Willpower is like a starter motor. Emotions are like an engine.

January 28, 2014 by Joshua
in Awareness, Nature, Tips

When you drive a gas-powered car you use its engine. It has a lot of power and can get the car to go hundreds of miles.

But when you get into a car, you can’t just start using that engine. Internal combustion engines aren’t good at starting on their own. So gas-powered cars have electric starter motors. Electric starter motors are designed just to start the gas engine, which you can then use to drive.

In old stick shifts, if you left the car in gear and tried to use the starter motor, it would move the car a few feet. In principle you could use the starter motor to drive the car around, but since it wasn’t designed for that purpose, doing so would destroy the starter motor before you got out of the driveway. Meanwhile you’d be neglecting to use the more effective engine for the job. Actually, you’d have to work against it, as it would create friction. If you want to get your car somewhere, the starter motor is good for starting the engine, which is good at moving your car.

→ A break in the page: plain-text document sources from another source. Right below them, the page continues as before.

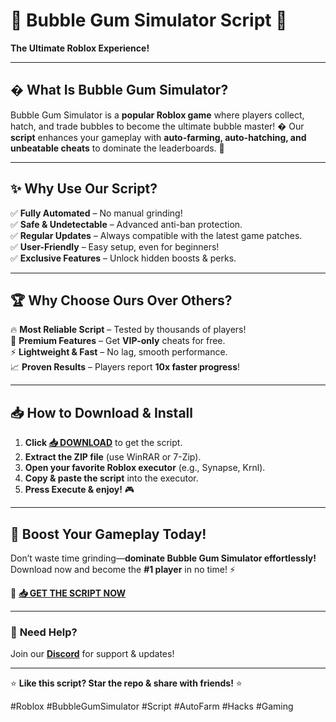 # 🎉 Bubble Gum Simulator Script 🎉  
**The Ultimate Roblox Experience!**  

---

## � **What Is Bubble Gum Simulator?**  
Bubble Gum Simulator is a **popular Roblox game** where players collect, hatch, and trade bubbles to become the ultimate bubble master! � Our **script** enhances your gameplay with **auto-farming, auto-hatching, and unbeatable cheats** to dominate the leaderboards. 🚀  

---

## ✨ **Why Use Our Script?**  
✅ **Fully Automated** – No manual grinding!  
✅ **Safe & Undetectable** – Advanced anti-ban protection.  
✅ **Regular Updates** – Always compatible with the latest game patches.  
✅ **User-Friendly** – Easy setup, even for beginners!  
✅ **Exclusive Features** – Unlock hidden boosts & perks.  

---

## 🏆 **Why Choose Ours Over Others?**  
🔥 **Most Reliable Script** – Tested by thousands of players!  
💎 **Premium Features** – Get **VIP-only** cheats for free.  
⚡ **Lightweight & Fast** – No lag, smooth performance.  
📈 **Proven Results** – Players report **10x faster progress**!  

---

## 📥 **How to Download & Install**  
1. **Click [📥 DOWNLOAD](https://mysoft.rest)** to get the script.  
2. **Extract the ZIP file** (use WinRAR or 7-Zip).  
3. **Open your favorite Roblox executor** (e.g., Synapse, Krnl).  
4. **Copy & paste the script** into the executor.  
5. **Press Execute & enjoy!** 🎮  

---

## 🚀 **Boost Your Gameplay Today!**  
Don’t waste time grinding—**dominate Bubble Gum Simulator effortlessly!** Download now and become the **#1 player** in no time! ⚡  

🔗 **[📥 GET THE SCRIPT NOW](https://mysoft.rest)**  

---

### 💬 **Need Help?**  
Join our **[Discord](https://discord.gg/example)** for support & updates!  

---

⭐ **Like this script? Star the repo & share with friends!** ⭐  

#Roblox #BubbleGumSimulator #Script #AutoFarm #Hacks #Gaming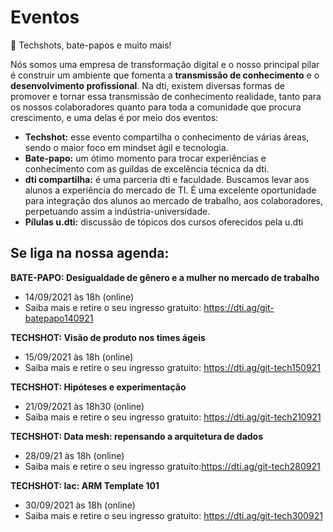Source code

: # Eventos
📅 Techshots, bate-papos e muito mais! 

Nós somos uma empresa de transformação digital e o nosso principal pilar é construir um ambiente que fomenta a **transmissão de conhecimento** e o **desenvolvimento profissional**. Na dti, existem diversas formas de promover e tornar essa transmissão de conhecimento realidade, tanto para os nossos colaboradores quanto para toda a comunidade que procura crescimento, e uma delas é por meio dos eventos:

- **Techshot:**  esse evento compartilha o conhecimento de várias áreas, sendo o maior foco em mindset ágil e tecnologia. 
- **Bate-papo:** um ótimo momento para trocar experiências e conhecimento com as guildas de excelência técnica da dti. 
- **dti compartilha:**  é uma parceria dti e faculdade. Buscamos levar aos alunos a experiência do mercado de TI. É uma excelente oportunidade para integração dos alunos ao mercado de trabalho, aos colaboradores, perpetuando assim a indústria-universidade. 
- **Pílulas u.dti:** discussão de tópicos dos cursos oferecidos pela u.dti 

## Se liga na nossa agenda:

**BATE-PAPO: Desigualdade de gênero e a mulher no mercado de trabalho**
- 14/09/2021 às 18h (online)
- Saiba mais e retire o seu ingresso gratuito: <https://dti.ag/git-batepapo140921>

**TECHSHOT: Visão de produto nos times ágeis**
- 15/09/2021 às 18h (online)
- Saiba mais e retire o seu ingresso gratuito: <https://dti.ag/git-tech150921>

**TECHSHOT: Hipóteses  e experimentação**
- 21/09/2021 às 18h30 (online)
- Saiba mais e retire o seu ingresso gratuito: <https://dti.ag/git-tech210921>

**TECHSHOT: Data mesh: repensando a arquitetura de dados**
- 28/09/21 às 18h (online)
- Saiba mais e retire o seu ingresso gratuito:<https://dti.ag/git-tech280921>

**TECHSHOT: Iac: ARM Template 101**
- 30/09/2021 às 18h (online)
- Saiba mais e retire o seu ingresso gratuito: <https://dti.ag/git-tech300921>
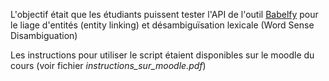 L'objectif était que les étudiants puissent tester l'API de l'outil [Babelfy](http://babelfy.org/guide) pour le liage d'entités (entity linking) et désambiguïsation lexicale (Word Sense Disambiguation)

Les instructions pour utiliser le script étaient disponibles sur le moodle du cours (voir fichier _instructions_sur_moodle.pdf_)
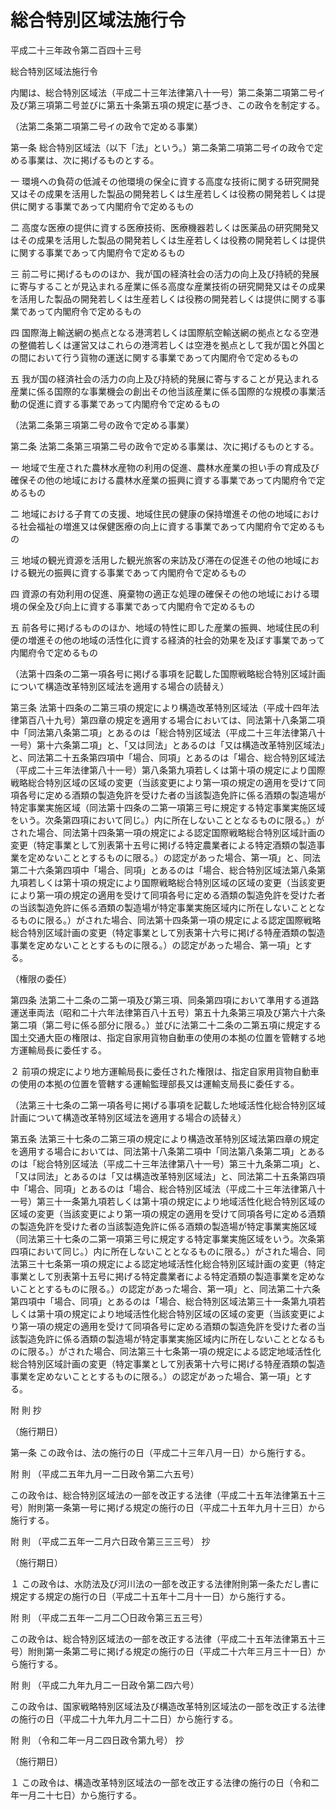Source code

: # 総合特別区域法施行令

平成二十三年政令第二百四十三号

総合特別区域法施行令

内閣は、総合特別区域法（平成二十三年法律第八十一号）第二条第二項第二号イ及び第三項第二号並びに第五十条第五項の規定に基づき、この政令を制定する。

（法第二条第二項第二号イの政令で定める事業）

第一条 総合特別区域法（以下「法」という。）第二条第二項第二号イの政令で定める事業は、次に掲げるものとする。

一 環境への負荷の低減その他環境の保全に資する高度な技術に関する研究開発又はその成果を活用した製品の開発若しくは生産若しくは役務の開発若しくは提供に関する事業であって内閣府令で定めるもの

二 高度な医療の提供に資する医療技術、医療機器若しくは医薬品の研究開発又はその成果を活用した製品の開発若しくは生産若しくは役務の開発若しくは提供に関する事業であって内閣府令で定めるもの

三 前二号に掲げるもののほか、我が国の経済社会の活力の向上及び持続的発展に寄与することが見込まれる産業に係る高度な産業技術の研究開発又はその成果を活用した製品の開発若しくは生産若しくは役務の開発若しくは提供に関する事業であって内閣府令で定めるもの

四 国際海上輸送網の拠点となる港湾若しくは国際航空輸送網の拠点となる空港の整備若しくは運営又はこれらの港湾若しくは空港を拠点として我が国と外国との間において行う貨物の運送に関する事業であって内閣府令で定めるもの

五 我が国の経済社会の活力の向上及び持続的発展に寄与することが見込まれる産業に係る国際的な事業機会の創出その他当該産業に係る国際的な規模の事業活動の促進に資する事業であって内閣府令で定めるもの

（法第二条第三項第二号の政令で定める事業）

第二条 法第二条第三項第二号の政令で定める事業は、次に掲げるものとする。

一 地域で生産された農林水産物の利用の促進、農林水産業の担い手の育成及び確保その他の地域における農林水産業の振興に資する事業であって内閣府令で定めるもの

二 地域における子育ての支援、地域住民の健康の保持増進その他の地域における社会福祉の増進又は保健医療の向上に資する事業であって内閣府令で定めるもの

三 地域の観光資源を活用した観光旅客の来訪及び滞在の促進その他の地域における観光の振興に資する事業であって内閣府令で定めるもの

四 資源の有効利用の促進、廃棄物の適正な処理の確保その他の地域における環境の保全及び向上に資する事業であって内閣府令で定めるもの

五 前各号に掲げるもののほか、地域の特性に即した産業の振興、地域住民の利便の増進その他の地域の活性化に資する経済的社会的効果を及ぼす事業であって内閣府令で定めるもの

（法第十四条の二第一項各号に掲げる事項を記載した国際戦略総合特別区域計画について構造改革特別区域法を適用する場合の読替え）

第三条 法第十四条の二第三項の規定により構造改革特別区域法（平成十四年法律第百八十九号）第四章の規定を適用する場合においては、同法第十八条第二項中「同法第八条第二項」とあるのは「総合特別区域法（平成二十三年法律第八十一号）第十六条第二項」と、「又は同法」とあるのは「又は構造改革特別区域法」と、同法第二十五条第四項中「場合、同項」とあるのは「場合、総合特別区域法（平成二十三年法律第八十一号）第八条第九項若しくは第十項の規定により国際戦略総合特別区域の区域の変更（当該変更により第一項の規定の適用を受けて同項各号に定める酒類の製造免許を受けた者の当該製造免許に係る酒類の製造場が特定事業実施区域（同法第十四条の二第一項第三号に規定する特定事業実施区域をいう。次条第四項において同じ。）内に所在しないこととなるものに限る。）がされた場合、同法第十四条第一項の規定による認定国際戦略総合特別区域計画の変更（特定事業として別表第十五号に掲げる特定農業者による特定酒類の製造事業を定めないこととするものに限る。）の認定があった場合、第一項」と、同法第二十六条第四項中「場合、同項」とあるのは「場合、総合特別区域法第八条第九項若しくは第十項の規定により国際戦略総合特別区域の区域の変更（当該変更により第一項の規定の適用を受けて同項各号に定める酒類の製造免許を受けた者の当該製造免許に係る酒類の製造場が特定事業実施区域内に所在しないこととなるものに限る。）がされた場合、同法第十四条第一項の規定による認定国際戦略総合特別区域計画の変更（特定事業として別表第十六号に掲げる特産酒類の製造事業を定めないこととするものに限る。）の認定があった場合、第一項」とする。

（権限の委任）

第四条 法第二十二条の二第一項及び第三項、同条第四項において準用する道路運送車両法（昭和二十六年法律第百八十五号）第五十九条第三項及び第六十六条第二項（第二号に係る部分に限る。）並びに法第二十二条の二第五項に規定する国土交通大臣の権限は、指定自家用貨物自動車の使用の本拠の位置を管轄する地方運輸局長に委任する。

２ 前項の規定により地方運輸局長に委任された権限は、指定自家用貨物自動車の使用の本拠の位置を管轄する運輸監理部長又は運輸支局長に委任する。

（法第三十七条の二第一項各号に掲げる事項を記載した地域活性化総合特別区域計画について構造改革特別区域法を適用する場合の読替え）

第五条 法第三十七条の二第三項の規定により構造改革特別区域法第四章の規定を適用する場合においては、同法第十八条第二項中「同法第八条第二項」とあるのは「総合特別区域法（平成二十三年法律第八十一号）第三十九条第二項」と、「又は同法」とあるのは「又は構造改革特別区域法」と、同法第二十五条第四項中「場合、同項」とあるのは「場合、総合特別区域法（平成二十三年法律第八十一号）第三十一条第九項若しくは第十項の規定により地域活性化総合特別区域の区域の変更（当該変更により第一項の規定の適用を受けて同項各号に定める酒類の製造免許を受けた者の当該製造免許に係る酒類の製造場が特定事業実施区域（同法第三十七条の二第一項第三号に規定する特定事業実施区域をいう。次条第四項において同じ。）内に所在しないこととなるものに限る。）がされた場合、同法第三十七条第一項の規定による認定地域活性化総合特別区域計画の変更（特定事業として別表第十五号に掲げる特定農業者による特定酒類の製造事業を定めないこととするものに限る。）の認定があった場合、第一項」と、同法第二十六条第四項中「場合、同項」とあるのは「場合、総合特別区域法第三十一条第九項若しくは第十項の規定により地域活性化総合特別区域の区域の変更（当該変更により第一項の規定の適用を受けて同項各号に定める酒類の製造免許を受けた者の当該製造免許に係る酒類の製造場が特定事業実施区域内に所在しないこととなるものに限る。）がされた場合、同法第三十七条第一項の規定による認定地域活性化総合特別区域計画の変更（特定事業として別表第十六号に掲げる特産酒類の製造事業を定めないこととするものに限る。）の認定があった場合、第一項」とする。

附 則 抄

（施行期日）

第一条 この政令は、法の施行の日（平成二十三年八月一日）から施行する。

附 則 （平成二五年九月一二日政令第二六五号）

この政令は、総合特別区域法の一部を改正する法律（平成二十五年法律第五十三号）附則第一条第一号に掲げる規定の施行の日（平成二十五年九月十三日）から施行する。

附 則 （平成二五年一二月六日政令第三三三号） 抄

（施行期日）

１ この政令は、水防法及び河川法の一部を改正する法律附則第一条ただし書に規定する規定の施行の日（平成二十五年十二月十一日）から施行する。

附 則 （平成二五年一二月二〇日政令第三五三号）

この政令は、総合特別区域法の一部を改正する法律（平成二十五年法律第五十三号）附則第一条第二号に掲げる規定の施行の日（平成二十六年三月三十一日）から施行する。

附 則 （平成二九年九月二一日政令第二四六号）

この政令は、国家戦略特別区域法及び構造改革特別区域法の一部を改正する法律の施行の日（平成二十九年九月二十二日）から施行する。

附 則 （令和二年一月二四日政令第九号） 抄

（施行期日）

１ この政令は、構造改革特別区域法の一部を改正する法律の施行の日（令和二年一月二十七日）から施行する。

I think of willpower like an electric starter motor. It works when you want. You can try to use it to work on long-term projects but, since evolution didn’t design it for long-term motivation, it will likely fail at that purpose. If you want to do something with your body, willpower is good for getting your emotional system started, which is good at long-term motivation.

Several of my tips in my post “Top 16 tips for starting habits you want and stopping habits you don’t” use this principle. They advise using willpower to change or create environments, beliefs, and behaviors that create emotions that motivate behaviors you want. If you are unhappy, I don’t think you can just decide to be happy, at least I haven’t found I can do so, just like I can’t just start driving a car without using the starter motor. I can, however, use my willpower to create environments, beliefs, and behaviors that will make me feel happy. For example, I can invite friends to meet me for a great meal, which generally puts me in a happy mood. Even if I felt miserable while planning the event, when it happened, my emotional system, which reacts to its real-time environment, beliefs, and behaviors, would respond with the emotion of happiness. I could use willpower to create any other emotion as well.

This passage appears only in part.